[Dataset — start]

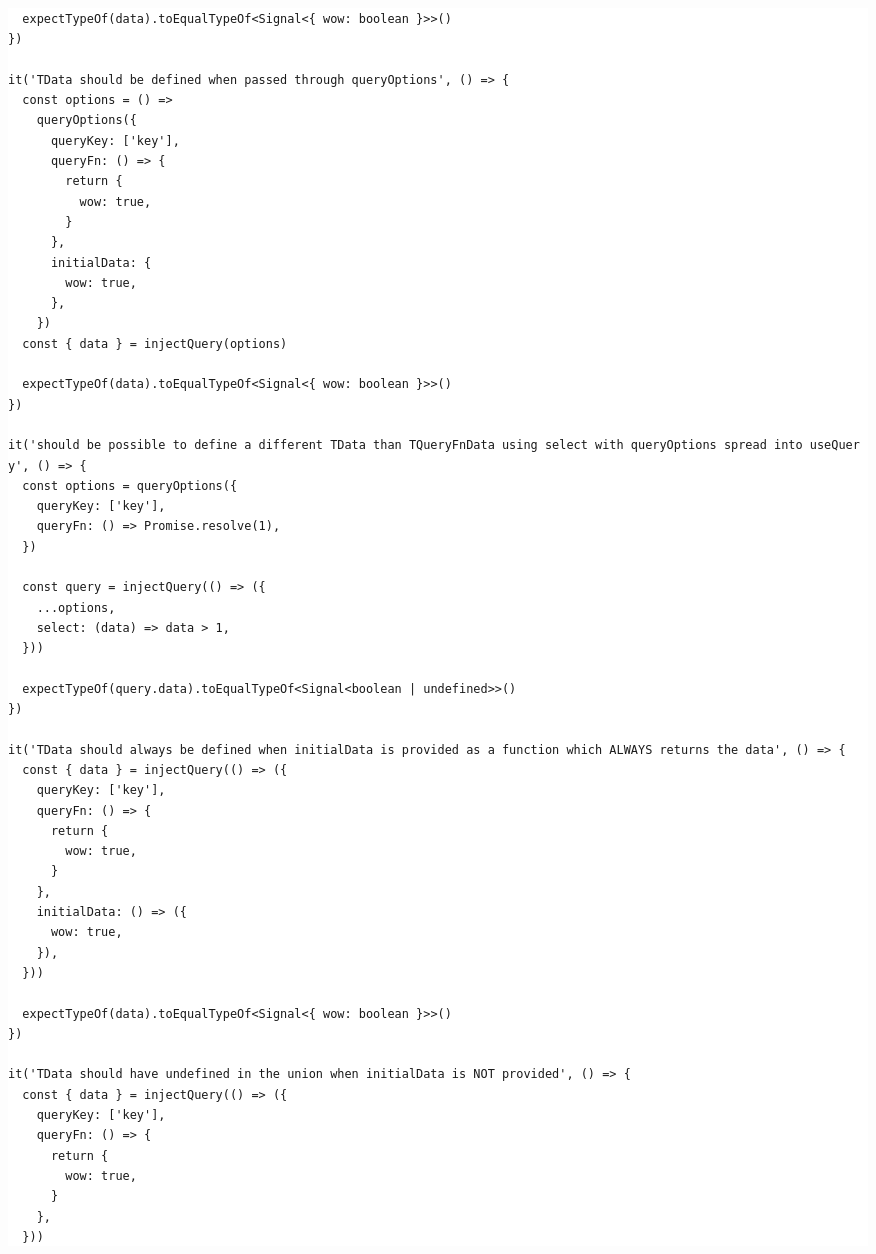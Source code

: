       expectTypeOf(data).toEqualTypeOf<Signal<{ wow: boolean }>>()
    })

    it('TData should be defined when passed through queryOptions', () => {
      const options = () =>
        queryOptions({
          queryKey: ['key'],
          queryFn: () => {
            return {
              wow: true,
            }
          },
          initialData: {
            wow: true,
          },
        })
      const { data } = injectQuery(options)

      expectTypeOf(data).toEqualTypeOf<Signal<{ wow: boolean }>>()
    })

    it('should be possible to define a different TData than TQueryFnData using select with queryOptions spread into useQuery', () => {
      const options = queryOptions({
        queryKey: ['key'],
        queryFn: () => Promise.resolve(1),
      })

      const query = injectQuery(() => ({
        ...options,
        select: (data) => data > 1,
      }))

      expectTypeOf(query.data).toEqualTypeOf<Signal<boolean | undefined>>()
    })

    it('TData should always be defined when initialData is provided as a function which ALWAYS returns the data', () => {
      const { data } = injectQuery(() => ({
        queryKey: ['key'],
        queryFn: () => {
          return {
            wow: true,
          }
        },
        initialData: () => ({
          wow: true,
        }),
      }))

      expectTypeOf(data).toEqualTypeOf<Signal<{ wow: boolean }>>()
    })

    it('TData should have undefined in the union when initialData is NOT provided', () => {
      const { data } = injectQuery(() => ({
        queryKey: ['key'],
        queryFn: () => {
          return {
            wow: true,
          }
        },
      }))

[Dataset — finish]

What the task asks: Reproduce each line of the records in which "queryOptions" appears.

Response area:
    it('TData should be defined when passed through queryOptions', () => {
        queryOptions({
    it('should be possible to define a different TData than TQueryFnData using select with queryOptions spread into useQuery', () => {
      const options = queryOptions({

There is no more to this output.